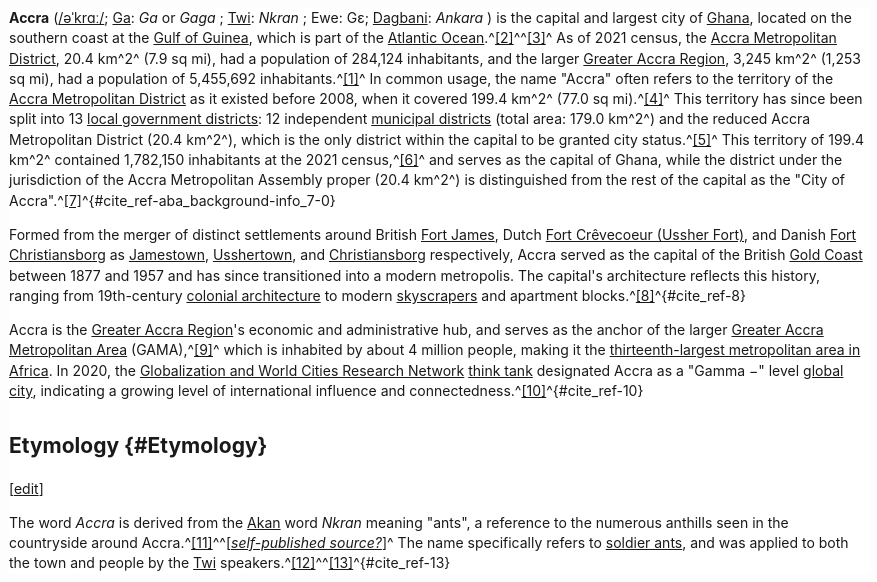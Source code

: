 **Accra** ([/əˈkrɑː/](/wiki/Help:IPA/English "Help:IPA/English"); [Ga](/wiki/Ga_language "Ga language"): *Ga* or *Gaga* ; [Twi](/wiki/Twi_language "Twi language"): *Nkran* ; Ewe: Gɛ; [Dagbani](/wiki/Dagbani_language "Dagbani language"): *Ankara* ) is the capital and largest city of [Ghana](/wiki/Ghana "Ghana"), located on the southern coast at the [Gulf of Guinea](/wiki/Gulf_of_Guinea "Gulf of Guinea"), which is part of the [Atlantic Ocean](/wiki/Atlantic_Ocean "Atlantic Ocean").^[\[2\]](#cite_note-:6-2)^^[\[3\]](#cite_note-3)^ As of 2021 census, the [Accra Metropolitan District](/wiki/Accra_Metropolitan_District "Accra Metropolitan District"), 20.4 km^2^ (7.9 sq mi), had a population of 284,124 inhabitants, and the larger [Greater Accra Region](/wiki/Greater_Accra_Region "Greater Accra Region"), 3,245 km^2^ (1,253 sq mi), had a population of 5,455,692 inhabitants.^[\[1\]](#cite_note-2021_census-1)^ In common usage, the name "Accra" often refers to the territory of the [Accra Metropolitan District](/wiki/Accra_Metropolitan_District "Accra Metropolitan District") as it existed before 2008, when it covered 199.4 km^2^ (77.0 sq mi).^[\[4\]](#cite_note-land_area-4)^ This territory has since been split into 13 [local government districts](/wiki/Districts_of_Ghana "Districts of Ghana"): 12 independent [municipal districts](/wiki/Districts_of_Ghana "Districts of Ghana") (total area: 179.0 km^2^) and the reduced Accra Metropolitan District (20.4 km^2^), which is the only district within the capital to be granted city status.^[\[5\]](#cite_note-5)^ This territory of 199.4 km^2^ contained 1,782,150 inhabitants at the 2021 census,^[\[6\]](#cite_note-6)^ and serves as the capital of Ghana, while the district under the jurisdiction of the Accra Metropolitan Assembly proper (20.4 km^2^) is distinguished from the rest of the capital as the "City of Accra".^[\[7\]](#cite_note-aba_background-info-7)^{#cite_ref-aba_background-info_7-0}

Formed from the merger of distinct settlements around British [Fort James](/wiki/Fort_James_(Ghana) "Fort James (Ghana)"), Dutch [Fort Crêvecoeur (Ussher Fort)](/wiki/Ussher_Fort "Ussher Fort"), and Danish [Fort Christiansborg](/wiki/Fort_Christiansborg "Fort Christiansborg") as [Jamestown](/wiki/Jamestown/Usshertown,_Accra "Jamestown/Usshertown, Accra"), [Usshertown](/wiki/Jamestown/Usshertown,_Accra "Jamestown/Usshertown, Accra"), and [Christiansborg](/wiki/Osu,_Accra "Osu, Accra") respectively, Accra served as the capital of the British [Gold Coast](/wiki/Gold_Coast_(British_colony) "Gold Coast (British colony)") between 1877 and 1957 and has since transitioned into a modern metropolis. The capital's architecture reflects this history, ranging from 19th-century [colonial architecture](/wiki/Colonial_architecture "Colonial architecture") to modern [skyscrapers](/wiki/Skyscrapers "Skyscrapers") and apartment blocks.^[\[8\]](#cite_note-8)^{#cite_ref-8}

Accra is the [Greater Accra Region](/wiki/Greater_Accra_Region "Greater Accra Region")'s economic and administrative hub, and serves as the anchor of the larger [Greater Accra Metropolitan Area](/wiki/Greater_Accra_Metropolitan_Area "Greater Accra Metropolitan Area") (GAMA),^[\[9\]](#cite_note-9)^ which is inhabited by about 4 million people, making it the [thirteenth-largest metropolitan area in Africa](/wiki/List_of_metropolitan_areas_in_Africa "List of metropolitan areas in Africa"). In 2020, the [Globalization and World Cities Research Network](/wiki/Globalization_and_World_Cities_Research_Network "Globalization and World Cities Research Network") [think tank](/wiki/Think_tank "Think tank") designated Accra as a "Gamma −" level [global city](/wiki/Global_city "Global city"), indicating a growing level of international influence and connectedness.^[\[10\]](#cite_note-10)^{#cite_ref-10}  

Etymology {#Etymology}
----------------------

\[[edit](/w/index.php?title=Accra&action=edit&section=1 "Edit section: Etymology")\]

The word *Accra* is derived from the [Akan](/wiki/Akan_language "Akan language") word *Nkran* meaning "ants", a reference to the numerous anthills seen in the countryside around Accra.^[\[11\]](#cite_note-11)^^\[*[self-published source?](/wiki/Wikipedia:Verifiability#Self-published_sources "Wikipedia:Verifiability")*\]^ The name specifically refers to [soldier ants](/wiki/Army_ant "Army ant"), and was applied to both the town and people by the [Twi](/wiki/Twi "Twi") speakers.^[\[12\]](#cite_note-:0-12)^^[\[13\]](#cite_note-13)^{#cite_ref-13}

______

◆ **TASK DIRECTIONS**: In the listing above, how many lines hold the string "Etymology"? Only the number is to be reported.

◆ **WRITTEN RESPONSE**: 2